- Exercise instructions: An exact restatement of every record is required.

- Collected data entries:
● ● ● ● ● ● ●

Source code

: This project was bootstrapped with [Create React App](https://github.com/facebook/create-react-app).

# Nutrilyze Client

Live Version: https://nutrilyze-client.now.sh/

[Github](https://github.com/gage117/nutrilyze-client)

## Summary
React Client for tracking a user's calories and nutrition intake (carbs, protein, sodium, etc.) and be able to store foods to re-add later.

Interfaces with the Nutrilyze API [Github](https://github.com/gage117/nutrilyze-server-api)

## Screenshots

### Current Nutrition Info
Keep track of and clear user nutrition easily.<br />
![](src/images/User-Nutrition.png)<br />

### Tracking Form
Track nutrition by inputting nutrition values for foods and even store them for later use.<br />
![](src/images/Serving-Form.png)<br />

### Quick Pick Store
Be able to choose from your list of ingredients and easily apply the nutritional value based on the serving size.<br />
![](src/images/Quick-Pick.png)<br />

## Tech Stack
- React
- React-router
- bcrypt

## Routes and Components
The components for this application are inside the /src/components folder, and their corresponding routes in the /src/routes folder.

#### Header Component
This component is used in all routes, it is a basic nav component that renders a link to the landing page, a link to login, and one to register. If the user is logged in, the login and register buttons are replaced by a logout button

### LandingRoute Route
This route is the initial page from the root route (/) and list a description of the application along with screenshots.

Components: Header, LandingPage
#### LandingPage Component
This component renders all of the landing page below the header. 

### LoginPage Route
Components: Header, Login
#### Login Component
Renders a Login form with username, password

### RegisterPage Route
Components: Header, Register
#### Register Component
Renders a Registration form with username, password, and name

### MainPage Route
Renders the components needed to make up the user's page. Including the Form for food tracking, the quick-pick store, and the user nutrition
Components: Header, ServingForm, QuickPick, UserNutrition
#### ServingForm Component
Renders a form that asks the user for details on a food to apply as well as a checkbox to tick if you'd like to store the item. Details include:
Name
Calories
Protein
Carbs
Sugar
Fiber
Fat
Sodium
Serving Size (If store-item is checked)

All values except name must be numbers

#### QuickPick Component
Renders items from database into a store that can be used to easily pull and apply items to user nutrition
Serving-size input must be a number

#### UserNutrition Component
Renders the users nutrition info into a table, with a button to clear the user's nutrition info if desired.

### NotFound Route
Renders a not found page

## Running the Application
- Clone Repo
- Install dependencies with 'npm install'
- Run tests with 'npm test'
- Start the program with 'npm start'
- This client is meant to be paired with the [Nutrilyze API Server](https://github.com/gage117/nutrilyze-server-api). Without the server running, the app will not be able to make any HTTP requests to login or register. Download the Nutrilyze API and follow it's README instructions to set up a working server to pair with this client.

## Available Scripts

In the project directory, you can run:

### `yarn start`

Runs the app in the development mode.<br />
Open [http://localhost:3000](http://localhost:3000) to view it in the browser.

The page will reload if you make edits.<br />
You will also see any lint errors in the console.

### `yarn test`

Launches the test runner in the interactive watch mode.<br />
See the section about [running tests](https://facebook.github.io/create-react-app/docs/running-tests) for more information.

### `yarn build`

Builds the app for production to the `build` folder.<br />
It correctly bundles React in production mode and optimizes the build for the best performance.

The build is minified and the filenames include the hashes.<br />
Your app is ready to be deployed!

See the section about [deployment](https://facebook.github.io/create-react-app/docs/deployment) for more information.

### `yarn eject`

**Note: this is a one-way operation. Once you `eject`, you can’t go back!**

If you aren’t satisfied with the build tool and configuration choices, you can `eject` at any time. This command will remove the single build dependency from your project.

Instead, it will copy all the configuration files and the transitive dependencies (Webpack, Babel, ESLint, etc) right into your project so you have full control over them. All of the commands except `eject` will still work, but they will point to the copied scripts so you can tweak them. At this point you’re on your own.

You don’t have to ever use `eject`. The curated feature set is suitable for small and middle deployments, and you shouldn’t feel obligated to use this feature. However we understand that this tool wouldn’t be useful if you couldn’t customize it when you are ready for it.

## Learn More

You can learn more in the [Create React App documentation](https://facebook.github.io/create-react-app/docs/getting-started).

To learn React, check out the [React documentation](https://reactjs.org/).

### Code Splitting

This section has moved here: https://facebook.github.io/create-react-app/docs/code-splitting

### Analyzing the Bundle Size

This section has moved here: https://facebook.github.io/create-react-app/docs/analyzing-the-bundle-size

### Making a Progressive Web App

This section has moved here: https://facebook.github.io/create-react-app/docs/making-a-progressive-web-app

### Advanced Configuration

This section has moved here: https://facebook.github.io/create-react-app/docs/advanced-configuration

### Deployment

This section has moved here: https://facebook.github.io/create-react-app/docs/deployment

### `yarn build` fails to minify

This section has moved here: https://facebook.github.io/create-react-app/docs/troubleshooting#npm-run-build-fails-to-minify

● ● ● ● ● ● ●

- Problem solution:
Source code

: This project was bootstrapped with [Create React App](https://github.com/facebook/create-react-app).

# Nutrilyze Client

Live Version: https://nutrilyze-client.now.sh/

[Github](https://github.com/gage117/nutrilyze-client)

## Summary
React Client for tracking a user's calories and nutrition intake (carbs, protein, sodium, etc.) and be able to store foods to re-add later.

Interfaces with the Nutrilyze API [Github](https://github.com/gage117/nutrilyze-server-api)

## Screenshots

### Current Nutrition Info
Keep track of and clear user nutrition easily.<br />
![](src/images/User-Nutrition.png)<br />

### Tracking Form
Track nutrition by inputting nutrition values for foods and even store them for later use.<br />
![](src/images/Serving-Form.png)<br />

### Quick Pick Store
Be able to choose from your list of ingredients and easily apply the nutritional value based on the serving size.<br />
![](src/images/Quick-Pick.png)<br />

## Tech Stack
- React
- React-router
- bcrypt

## Routes and Components
The components for this application are inside the /src/components folder, and their corresponding routes in the /src/routes folder.

#### Header Component
This component is used in all routes, it is a basic nav component that renders a link to the landing page, a link to login, and one to register. If the user is logged in, the login and register buttons are replaced by a logout button

### LandingRoute Route
This route is the initial page from the root route (/) and list a description of the application along with screenshots.

Components: Header, LandingPage
#### LandingPage Component
This component renders all of the landing page below the header. 

### LoginPage Route
Components: Header, Login
#### Login Component
Renders a Login form with username, password

### RegisterPage Route
Components: Header, Register
#### Register Component
Renders a Registration form with username, password, and name

### MainPage Route
Renders the components needed to make up the user's page. Including the Form for food tracking, the quick-pick store, and the user nutrition
Components: Header, ServingForm, QuickPick, UserNutrition
#### ServingForm Component
Renders a form that asks the user for details on a food to apply as well as a checkbox to tick if you'd like to store the item. Details include:
Name
Calories
Protein
Carbs
Sugar
Fiber
Fat
Sodium
Serving Size (If store-item is checked)

All values except name must be numbers

#### QuickPick Component
Renders items from database into a store that can be used to easily pull and apply items to user nutrition
Serving-size input must be a number

#### UserNutrition Component
Renders the users nutrition info into a table, with a button to clear the user's nutrition info if desired.

### NotFound Route
Renders a not found page

## Running the Application
- Clone Repo
- Install dependencies with 'npm install'
- Run tests with 'npm test'
- Start the program with 'npm start'
- This client is meant to be paired with the [Nutrilyze API Server](https://github.com/gage117/nutrilyze-server-api). Without the server running, the app will not be able to make any HTTP requests to login or register. Download the Nutrilyze API and follow it's README instructions to set up a working server to pair with this client.

## Available Scripts

In the project directory, you can run:

### `yarn start`

Runs the app in the development mode.<br />
Open [http://localhost:3000](http://localhost:3000) to view it in the browser.

The page will reload if you make edits.<br />
You will also see any lint errors in the console.

### `yarn test`

Launches the test runner in the interactive watch mode.<br />
See the section about [running tests](https://facebook.github.io/create-react-app/docs/running-tests) for more information.

### `yarn build`

Builds the app for production to the `build` folder.<br />
It correctly bundles React in production mode and optimizes the build for the best performance.

The build is minified and the filenames include the hashes.<br />
Your app is ready to be deployed!

See the section about [deployment](https://facebook.github.io/create-react-app/docs/deployment) for more information.

### `yarn eject`

**Note: this is a one-way operation. Once you `eject`, you can’t go back!**

If you aren’t satisfied with the build tool and configuration choices, you can `eject` at any time. This command will remove the single build dependency from your project.

Instead, it will copy all the configuration files and the transitive dependencies (Webpack, Babel, ESLint, etc) right into your project so you have full control over them. All of the commands except `eject` will still work, but they will point to the copied scripts so you can tweak them. At this point you’re on your own.

You don’t have to ever use `eject`. The curated feature set is suitable for small and middle deployments, and you shouldn’t feel obligated to use this feature. However we understand that this tool wouldn’t be useful if you couldn’t customize it when you are ready for it.

## Learn More

You can learn more in the [Create React App documentation](https://facebook.github.io/create-react-app/docs/getting-started).

To learn React, check out the [React documentation](https://reactjs.org/).

### Code Splitting

This section has moved here: https://facebook.github.io/create-react-app/docs/code-splitting

### Analyzing the Bundle Size

This section has moved here: https://facebook.github.io/create-react-app/docs/analyzing-the-bundle-size

### Making a Progressive Web App

This section has moved here: https://facebook.github.io/create-react-app/docs/making-a-progressive-web-app

### Advanced Configuration

This section has moved here: https://facebook.github.io/create-react-app/docs/advanced-configuration

### Deployment

This section has moved here: https://facebook.github.io/create-react-app/docs/deployment

### `yarn build` fails to minify

This section has moved here: https://facebook.github.io/create-react-app/docs/troubleshooting#npm-run-build-fails-to-minify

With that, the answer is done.